The downgrade cost Maryland an estimated $11 million in additional borrowing costs on a $750 million general obligation bond sale in November 2025, according to bond counsel documents reviewed by dealers. Moody's had flagged pension liabilities and revenue volatility tied to capital gains taxation—methodology the Treasurer's office disputed in three separate comment letters before the rating action. The state argued Moody's undercounted $2.8 billion in rainy-day reserves and applied inconsistent stress assumptions to tax receipts. Moody's declined to adjust.

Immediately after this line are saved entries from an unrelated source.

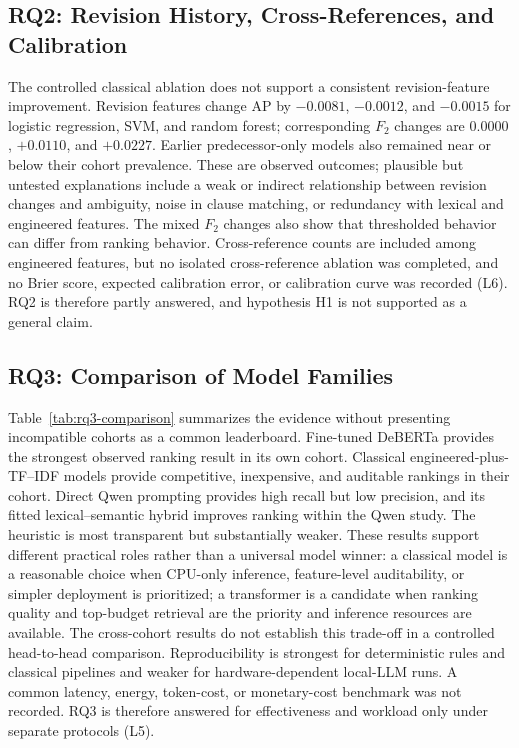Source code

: \documentclass[12pt,a4paper,oneside]{report}
\begin{document}
\subsection{RQ2: Revision History, Cross-References, and Calibration}

The controlled classical ablation does not support a consistent revision-feature improvement. Revision features change AP by $-0.0081$, $-0.0012$, and $-0.0015$ for logistic regression, SVM, and random forest; corresponding $F_2$ changes are $0.0000$, $+0.0110$, and $+0.0227$. Earlier predecessor-only models also remained near or below their cohort prevalence. These are observed outcomes; plausible but untested explanations include a weak or indirect relationship between revision changes and ambiguity, noise in clause matching, or redundancy with lexical and engineered features. The mixed $F_2$ changes also show that thresholded behavior can differ from ranking behavior. Cross-reference counts are included among engineered features, but no isolated cross-reference ablation was completed, and no Brier score, expected calibration error, or calibration curve was recorded (L6). RQ2 is therefore partly answered, and hypothesis H1 is not supported as a general claim.

\subsection{RQ3: Comparison of Model Families}

Table~\ref{tab:rq3-comparison} summarizes the evidence without presenting incompatible cohorts as a common leaderboard. Fine-tuned DeBERTa provides the strongest observed ranking result in its own cohort. Classical engineered-plus-TF--IDF models provide competitive, inexpensive, and auditable rankings in their cohort. Direct Qwen prompting provides high recall but low precision, and its fitted lexical--semantic hybrid improves ranking within the Qwen study. The heuristic is most transparent but substantially weaker. These results support different practical roles rather than a universal model winner: a classical model is a reasonable choice when CPU-only inference, feature-level auditability, or simpler deployment is prioritized; a transformer is a candidate when ranking quality and top-budget retrieval are the priority and inference resources are available. The cross-cohort results do not establish this trade-off in a controlled head-to-head comparison. Reproducibility is strongest for deterministic rules and classical pipelines and weaker for hardware-dependent local-LLM runs. A common latency, energy, token-cost, or monetary-cost benchmark was not recorded. RQ3 is therefore answered for effectiveness and workload only under separate protocols (L5).
\end{document}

The move matters because it fractures a sixty-year convention: states do not fire rating agencies. Issuers tolerate downgrades, lobby quietly, and accept the marginal cost increase. Maryland's public severance invites other AAA-rated states—Virginia, Georgia, Utah—to reassess whether paying three agencies remains necessary when two deliver the rating that matters for index inclusion. Moody's collects roughly $180,000 annually per state relationship for surveillance and new-issue ratings. That revenue is now contestable. More importantly, the action exposes a structural asymmetry: Moody's needs issuer payments, but investment-grade states with diversified tax bases do not need Moody's validation when two other agencies agree.
Maryland's Treasurer will meet with S&P and Fitch analysts in June to formalize dual-rating protocols ahead of a planned $1.2 billion bond calendar for fiscal 2027. The state's next general obligation sale is scheduled for September. If Maryland's borrowing costs do not rise measurably without Moody's, other issuers will notice. Moody's has rated 44 U.S. states and nearly every major municipal issuer; that franchise depends on issuers believing the rating is indispensable.
The Treasurer's office has not ruled out reinstating Moody's if methodology changes. That qualifier is the tell: it leaves the door open while broadcasting that the relationship is now conditional, not obligatory.